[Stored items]

::::::

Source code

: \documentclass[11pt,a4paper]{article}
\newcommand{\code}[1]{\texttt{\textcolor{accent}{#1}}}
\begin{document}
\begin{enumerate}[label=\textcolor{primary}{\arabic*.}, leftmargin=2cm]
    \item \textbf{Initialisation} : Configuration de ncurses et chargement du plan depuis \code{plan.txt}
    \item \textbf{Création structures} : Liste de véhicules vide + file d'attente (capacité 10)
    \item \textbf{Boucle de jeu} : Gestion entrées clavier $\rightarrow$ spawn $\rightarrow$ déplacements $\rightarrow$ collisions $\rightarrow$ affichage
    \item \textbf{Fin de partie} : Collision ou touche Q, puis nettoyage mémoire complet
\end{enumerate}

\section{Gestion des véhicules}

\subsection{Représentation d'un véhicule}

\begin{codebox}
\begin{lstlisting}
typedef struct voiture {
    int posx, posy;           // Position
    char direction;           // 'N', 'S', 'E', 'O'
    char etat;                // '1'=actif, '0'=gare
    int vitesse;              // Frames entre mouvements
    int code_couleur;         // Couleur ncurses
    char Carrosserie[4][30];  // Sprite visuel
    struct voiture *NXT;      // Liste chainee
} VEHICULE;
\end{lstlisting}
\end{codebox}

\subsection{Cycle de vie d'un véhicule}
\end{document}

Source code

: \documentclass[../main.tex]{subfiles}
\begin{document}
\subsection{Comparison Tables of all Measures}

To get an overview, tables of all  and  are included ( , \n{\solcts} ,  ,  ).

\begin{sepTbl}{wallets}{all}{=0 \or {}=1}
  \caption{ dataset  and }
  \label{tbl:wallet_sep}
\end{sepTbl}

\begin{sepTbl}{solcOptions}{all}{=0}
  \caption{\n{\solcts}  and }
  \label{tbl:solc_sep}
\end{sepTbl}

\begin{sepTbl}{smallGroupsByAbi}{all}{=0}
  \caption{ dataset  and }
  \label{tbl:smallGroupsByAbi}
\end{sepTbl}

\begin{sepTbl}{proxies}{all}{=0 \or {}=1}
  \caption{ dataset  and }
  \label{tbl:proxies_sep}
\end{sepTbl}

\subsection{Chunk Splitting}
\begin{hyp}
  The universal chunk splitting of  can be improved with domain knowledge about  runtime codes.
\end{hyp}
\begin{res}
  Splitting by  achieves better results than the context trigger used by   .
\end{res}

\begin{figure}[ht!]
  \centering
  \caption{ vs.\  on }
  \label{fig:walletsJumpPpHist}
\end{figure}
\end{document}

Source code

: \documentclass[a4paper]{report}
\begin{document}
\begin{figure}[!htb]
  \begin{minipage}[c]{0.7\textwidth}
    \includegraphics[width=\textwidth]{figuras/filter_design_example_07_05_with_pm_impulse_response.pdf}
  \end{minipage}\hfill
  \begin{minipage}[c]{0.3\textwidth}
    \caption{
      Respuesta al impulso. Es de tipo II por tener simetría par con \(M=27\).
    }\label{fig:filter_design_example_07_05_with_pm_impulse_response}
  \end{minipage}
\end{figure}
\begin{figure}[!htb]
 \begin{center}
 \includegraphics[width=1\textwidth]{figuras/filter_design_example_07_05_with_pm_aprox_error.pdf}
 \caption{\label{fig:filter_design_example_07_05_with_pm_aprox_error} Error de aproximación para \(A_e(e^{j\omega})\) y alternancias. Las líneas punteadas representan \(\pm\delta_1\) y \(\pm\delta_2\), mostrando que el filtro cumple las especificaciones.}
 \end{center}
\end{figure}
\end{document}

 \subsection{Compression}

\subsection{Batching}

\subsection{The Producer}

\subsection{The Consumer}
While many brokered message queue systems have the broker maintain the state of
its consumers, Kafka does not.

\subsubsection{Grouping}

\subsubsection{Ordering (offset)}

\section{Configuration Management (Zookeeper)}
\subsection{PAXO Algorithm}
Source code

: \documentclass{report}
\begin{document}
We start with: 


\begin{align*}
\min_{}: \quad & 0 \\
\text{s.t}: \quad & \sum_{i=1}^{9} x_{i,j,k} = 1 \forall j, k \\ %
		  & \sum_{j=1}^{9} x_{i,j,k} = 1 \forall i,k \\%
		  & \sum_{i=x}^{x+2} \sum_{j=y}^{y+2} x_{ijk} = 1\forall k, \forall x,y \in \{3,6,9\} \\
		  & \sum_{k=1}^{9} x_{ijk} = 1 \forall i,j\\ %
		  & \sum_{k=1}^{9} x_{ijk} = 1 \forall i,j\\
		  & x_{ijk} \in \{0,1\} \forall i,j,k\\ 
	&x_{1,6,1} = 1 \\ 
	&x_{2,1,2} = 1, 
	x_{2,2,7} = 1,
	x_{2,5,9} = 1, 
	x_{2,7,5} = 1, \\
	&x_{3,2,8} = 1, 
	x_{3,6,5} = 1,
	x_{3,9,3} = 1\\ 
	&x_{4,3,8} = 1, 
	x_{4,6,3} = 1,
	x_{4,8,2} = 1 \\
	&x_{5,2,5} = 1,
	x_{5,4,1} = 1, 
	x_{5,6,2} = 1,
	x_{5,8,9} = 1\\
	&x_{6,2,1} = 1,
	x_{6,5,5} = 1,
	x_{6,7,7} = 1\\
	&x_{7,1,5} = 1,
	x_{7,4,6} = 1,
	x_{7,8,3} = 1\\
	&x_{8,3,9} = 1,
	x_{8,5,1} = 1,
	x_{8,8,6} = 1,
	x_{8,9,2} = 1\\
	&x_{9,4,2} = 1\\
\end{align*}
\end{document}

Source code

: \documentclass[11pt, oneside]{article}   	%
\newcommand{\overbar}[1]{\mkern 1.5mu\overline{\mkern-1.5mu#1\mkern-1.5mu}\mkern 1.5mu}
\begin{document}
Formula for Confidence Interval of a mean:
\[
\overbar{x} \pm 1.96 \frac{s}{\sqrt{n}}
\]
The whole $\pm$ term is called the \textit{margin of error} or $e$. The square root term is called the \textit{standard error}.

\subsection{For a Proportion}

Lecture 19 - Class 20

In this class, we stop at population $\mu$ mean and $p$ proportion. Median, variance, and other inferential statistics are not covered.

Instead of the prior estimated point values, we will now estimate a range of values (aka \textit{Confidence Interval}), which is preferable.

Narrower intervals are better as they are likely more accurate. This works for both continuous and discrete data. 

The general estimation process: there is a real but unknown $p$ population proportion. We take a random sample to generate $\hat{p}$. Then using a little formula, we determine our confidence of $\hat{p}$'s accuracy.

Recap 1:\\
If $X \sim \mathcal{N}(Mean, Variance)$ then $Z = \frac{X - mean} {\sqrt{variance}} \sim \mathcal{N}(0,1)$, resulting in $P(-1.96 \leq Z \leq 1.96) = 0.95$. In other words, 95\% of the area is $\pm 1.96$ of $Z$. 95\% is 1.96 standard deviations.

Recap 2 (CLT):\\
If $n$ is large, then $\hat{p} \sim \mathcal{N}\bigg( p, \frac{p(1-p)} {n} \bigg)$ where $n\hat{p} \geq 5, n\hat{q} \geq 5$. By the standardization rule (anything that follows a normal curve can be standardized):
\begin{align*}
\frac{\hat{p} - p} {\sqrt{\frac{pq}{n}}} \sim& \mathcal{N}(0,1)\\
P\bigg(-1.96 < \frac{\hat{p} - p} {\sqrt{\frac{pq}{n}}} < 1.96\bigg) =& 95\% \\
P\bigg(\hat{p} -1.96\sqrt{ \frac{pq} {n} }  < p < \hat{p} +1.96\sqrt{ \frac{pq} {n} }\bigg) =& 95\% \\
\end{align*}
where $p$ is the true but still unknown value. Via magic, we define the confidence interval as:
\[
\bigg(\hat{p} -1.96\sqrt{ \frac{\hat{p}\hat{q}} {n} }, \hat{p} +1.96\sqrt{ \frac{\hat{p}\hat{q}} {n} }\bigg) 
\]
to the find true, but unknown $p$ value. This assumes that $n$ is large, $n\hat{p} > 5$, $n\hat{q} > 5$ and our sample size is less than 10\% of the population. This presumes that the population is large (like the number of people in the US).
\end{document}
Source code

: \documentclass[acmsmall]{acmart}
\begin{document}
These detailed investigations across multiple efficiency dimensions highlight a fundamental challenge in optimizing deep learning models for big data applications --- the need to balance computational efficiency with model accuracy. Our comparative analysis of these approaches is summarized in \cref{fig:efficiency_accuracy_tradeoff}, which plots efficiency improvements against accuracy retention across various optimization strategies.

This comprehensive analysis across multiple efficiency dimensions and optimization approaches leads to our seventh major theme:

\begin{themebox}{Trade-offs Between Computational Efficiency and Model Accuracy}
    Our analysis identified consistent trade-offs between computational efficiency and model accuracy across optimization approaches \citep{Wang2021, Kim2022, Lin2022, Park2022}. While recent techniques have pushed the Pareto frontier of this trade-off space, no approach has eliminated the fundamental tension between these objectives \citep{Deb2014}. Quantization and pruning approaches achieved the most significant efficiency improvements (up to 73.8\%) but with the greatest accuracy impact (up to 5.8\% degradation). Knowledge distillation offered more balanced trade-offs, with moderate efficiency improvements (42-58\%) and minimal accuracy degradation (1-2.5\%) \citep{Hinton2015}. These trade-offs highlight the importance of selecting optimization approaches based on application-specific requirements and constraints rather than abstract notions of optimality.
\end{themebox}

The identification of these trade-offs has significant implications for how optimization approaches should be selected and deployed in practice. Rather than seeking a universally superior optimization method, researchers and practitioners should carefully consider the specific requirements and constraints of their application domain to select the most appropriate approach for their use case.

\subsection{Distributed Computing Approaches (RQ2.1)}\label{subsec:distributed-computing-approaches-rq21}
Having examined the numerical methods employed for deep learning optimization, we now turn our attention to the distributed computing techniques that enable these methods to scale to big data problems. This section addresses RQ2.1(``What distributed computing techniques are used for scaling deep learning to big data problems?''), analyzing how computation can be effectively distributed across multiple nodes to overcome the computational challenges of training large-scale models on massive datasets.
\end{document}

::::::

- Your task:
Every line in the data that holds the string "voiture" should be copied.

- Answer to this problem:
typedef struct voiture {
    struct voiture *NXT;      // Liste chainee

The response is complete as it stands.